俺、なんかしたか?
「ヘレナ、良かった。ちょうどそっちに行こうと思ってた」
「……リア? そう、リアも見つけたのね。それなら、もう逃げられる心配は無いわね」
ここでヘレナが俺の味方をしてくれるっていう熱い展開はないのかな。
無いんだろうな。当たり前だ。……こんな絶望的な状況、縋りたくもなるだろ。
「……はぁ。それで、リア。

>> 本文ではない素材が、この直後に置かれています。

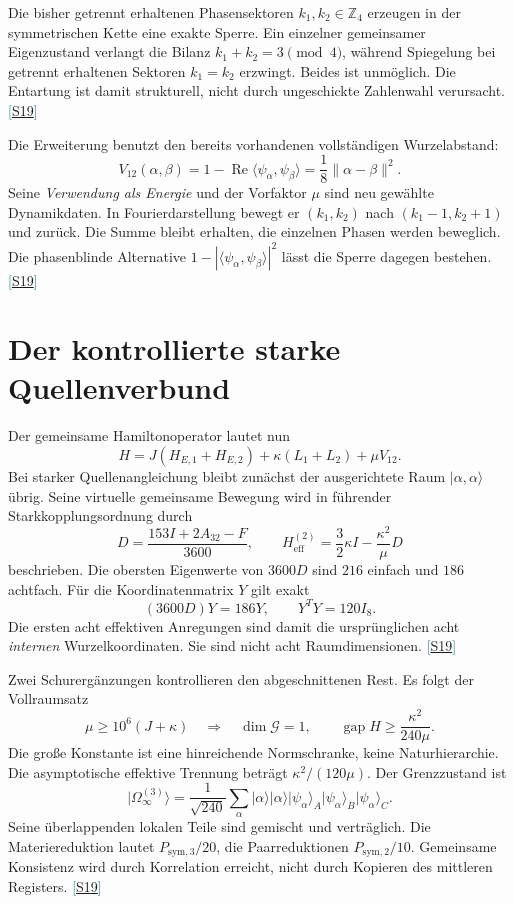 \documentclass[11pt,a4paper,oneside,parskip=half,headings=normal,numbers=noenddot,bibliography=totoc]{scrreprt}
\newcommand{\Z}{\mathbb Z}
\newcommand{\ket}[1]{\lvert #1\rangle}
\newcommand{\gap}{\operatorname{gap}}
\newcommand{\src}[1]{\textcolor{teal}{\small[\hyperref[s:#1]{S#1}]}}
\begin{document}
Die bisher getrennt erhaltenen Phasensektoren $k_1,k_2\in\Z_4$ erzeugen in der symmetrischen Kette eine exakte Sperre. Ein einzelner gemeinsamer Eigenzustand verlangt die Bilanz $k_1+k_2=3\pmod4$, während Spiegelung bei getrennt erhaltenen Sektoren $k_1=k_2$ erzwingt. Beides ist unmöglich. Die Entartung ist damit strukturell, nicht durch ungeschickte Zahlenwahl verursacht. \src{19}

Die Erweiterung benutzt den bereits vorhandenen vollständigen Wurzelabstand:
\[
 V_{12}(\alpha,\beta)=1-\operatorname{Re}\langle\psi_\alpha,\psi_\beta\rangle
 =\frac18\|\alpha-\beta\|^2.
\]
Seine \emph{Verwendung als Energie} und der Vorfaktor $\mu$ sind neu gewählte Dynamikdaten. In Fourierdarstellung bewegt er $(k_1,k_2)$ nach $(k_1-1,k_2+1)$ und zurück. Die Summe bleibt erhalten, die einzelnen Phasen werden beweglich. Die phasenblinde Alternative $1-|\langle\psi_\alpha,\psi_\beta\rangle|^2$ lässt die Sperre dagegen bestehen. \src{19}

\section{Der kontrollierte starke Quellenverbund}
Der gemeinsame Hamiltonoperator lautet nun
\[
 H=J(H_{E,1}+H_{E,2})+\kappa(L_1+L_2)+\mu V_{12}.
\]
Bei starker Quellenangleichung bleibt zunächst der ausgerichtete Raum $\ket{\alpha,\alpha}$ übrig. Seine virtuelle gemeinsame Bewegung wird in führender Starkkopplungsordnung durch
\[
 D=\frac{153I+2A_{32}-F}{3600},\qquad
 H_{\mathrm{eff}}^{(2)}=\frac32\kappa I-\frac{\kappa^2}{\mu}D
\]
beschrieben. Die obersten Eigenwerte von $3600D$ sind $216$ einfach und $186$ achtfach. Für die Koordinatenmatrix $Y$ gilt exakt
\[
 (3600D)Y=186Y,\qquad Y^TY=120I_8.
\]
Die ersten acht effektiven Anregungen sind damit die ursprünglichen acht \emph{internen} Wurzelkoordinaten. Sie sind nicht acht Raumdimensionen. \src{19}

Zwei Schurergänzungen kontrollieren den abgeschnittenen Rest. Es folgt der Vollraumsatz
\[
 \mu\ge10^6(J+\kappa)\quad\Longrightarrow\quad
 \dim\mathcal G=1,\qquad\gap H\ge\frac{\kappa^2}{240\mu}.
\]
Die große Konstante ist eine hinreichende Normschranke, keine Naturhierarchie. Die asymptotische effektive Trennung beträgt $\kappa^2/(120\mu)$. Der Grenzzustand ist
\[
 \ket{\Omega_\infty^{(3)}}=\frac1{\sqrt{240}}\sum_\alpha
 \ket\alpha\ket\alpha
 \ket{\psi_\alpha}_A\ket{\psi_\alpha}_B\ket{\psi_\alpha}_C.
\]
Seine überlappenden lokalen Teile sind gemischt und verträglich. Die Materiereduktion lautet $P_{\mathrm{sym},3}/20$, die Paarreduktionen $P_{\mathrm{sym},2}/10$. Gemeinsame Konsistenz wird durch Korrelation erreicht, nicht durch Kopieren des mittleren Registers. \src{19}
\end{document}
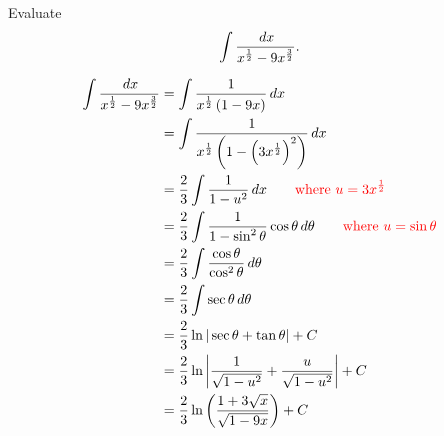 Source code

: \documentclass[]{ximera}
\begin{document}
\begin{problem}
Evaluate
	\[
	\int \frac{\,d x}{x^{\frac{1}{2}} - 9x^{\frac{3}{2}}}.
	\]
	\begin{freeResponse}
		\begin{align*}
		\int \frac{\,d x}{x^{\frac{1}{2}} - 9x^{\frac{3}{2}}}
		&= \int \frac{1}{x^{\frac{1}{2}} \left( 1 - 9x \right)} \,d x  \\
		&= \int \frac{1}{x^{\frac{1}{2}} \left( 1 - \left( 3x^{\frac{1}{2}} \right)^2 \right)} \,d x  \\
		&= \frac{2}{3} \int \frac{1}{1-u^2} \,d x 	\qquad	{\color{red}\text{where }u=3x^{\frac{1}{2}}}  \\
		&= \frac{2}{3} \int \frac{1}{1-\sin^2 \theta} \cos \theta \,d \theta	\qquad	{\color{red} \text{where } u=\sin \theta}  \\
		&= \frac{2}{3} \int \frac{\cos \theta}{\cos^2 \theta} \,d \theta  \\
		&= \frac{2}{3} \int \sec \theta \,d \theta  \\
		&= \frac{2}{3} \ln | \sec \theta + \tan \theta | + C  \\
		&= \frac{2}{3} \ln \left| \frac{1}{\sqrt{1-u^2}} + \frac{u}{\sqrt{1-u^2}} \right| + C  \\
		&= \frac{2}{3} \ln \left( \frac{1 + 3\sqrt{x}}{\sqrt{1-9x}} \right) + C
		\end{align*}
		
	\end{freeResponse}

\end{problem}

\begin{instructorNotes}

\end{instructorNotes}
















	
	
	
	
	
	
	
	
	

	










								
				
				
	
\end{document}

ラミカはどこにいるんだ?」
俺は一旦諦めて、そう聞いた。
ラミカと合流さえすれば、俺が逃げられる可能性がまた出てくるからな。
「そこにいる」
すると、リアは指をさしながら、一言そう言ってきた。
その瞬間、さっきまで全く気配を感じられなかったのに、ラミカが突然現れた。
……いや、え? 居たの? 仮にそうだとしたら、いつからだよ。
というか、居たのなら、なんで助けてくれないんだよ。
そんな思いを込めて、ラミカに視線を向けると、まるで後ろめたいことがあるかのように、目を逸らされた。
いや、なんで? 俺、なんかしたか?
え? あの時、急に俺の目の前から姿を消したのって俺が何かをしたからだったのか?
「ラミカ、俺、なんかしたか?」
本当は助けを求めようと思ったけど、リアと強くなったヘレナが居るからいくらラミカに協力してもらっても簡単には逃げられない……ってこと以上に、単純に恋人に嫌われたままっていうのは嫌だから、俺はそう聞いた。
「別に〜、何もされてないよ〜」
「なら、なんで姿を消したんだよ」
「……気持ちが分かるからかな〜」
気持ちが分かる……? 誰の?
あの時一緒にいたのはヘレナだから、ヘレナのか? ……仮にそうだとして、なんでヘレナの気持ちが分かったからって俺の目の前から姿をいきなり消したんだよ。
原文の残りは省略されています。